> _Task objective_
Give the entries again exactly. Skip the pictures.

[Plain-text document sources]
^^^^^^^^^^^^^^^^

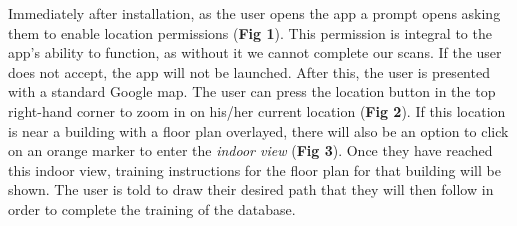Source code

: \documentclass[10.8pt]{article}
\begin{document}
Immediately after installation, as the user opens the app a prompt opens asking them to enable location permissions (\textbf{Fig 1}). This permission is integral to the app's ability to function, as without it we cannot complete our scans. If the user does not accept, the app will not be launched. After this, the user is presented with a standard Google map. The user can press the location button in the top right-hand corner to zoom in on his/her current location (\textbf{Fig 2}). If this location is near a building with a floor plan overlayed, there will also be an option to click on an orange marker to enter the \textit{indoor view} (\textbf{Fig 3}). Once they have reached this indoor view, training instructions for the floor plan for that building will be shown. The user is told to draw their desired path that they will then follow in order to complete the training of the database.
\end{document}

^^^^^^^^^^^^^^^^

> _Response box_
Source code

: \documentclass[10.8pt]{article}
\begin{document}
Immediately after installation, as the user opens the app a prompt opens asking them to enable location permissions (\textbf{Fig 1}). This permission is integral to the app's ability to function, as without it we cannot complete our scans. If the user does not accept, the app will not be launched. After this, the user is presented with a standard Google map. The user can press the location button in the top right-hand corner to zoom in on his/her current location (\textbf{Fig 2}). If this location is near a building with a floor plan overlayed, there will also be an option to click on an orange marker to enter the \textit{indoor view} (\textbf{Fig 3}). Once they have reached this indoor view, training instructions for the floor plan for that building will be shown. The user is told to draw their desired path that they will then follow in order to complete the training of the database.
\end{document}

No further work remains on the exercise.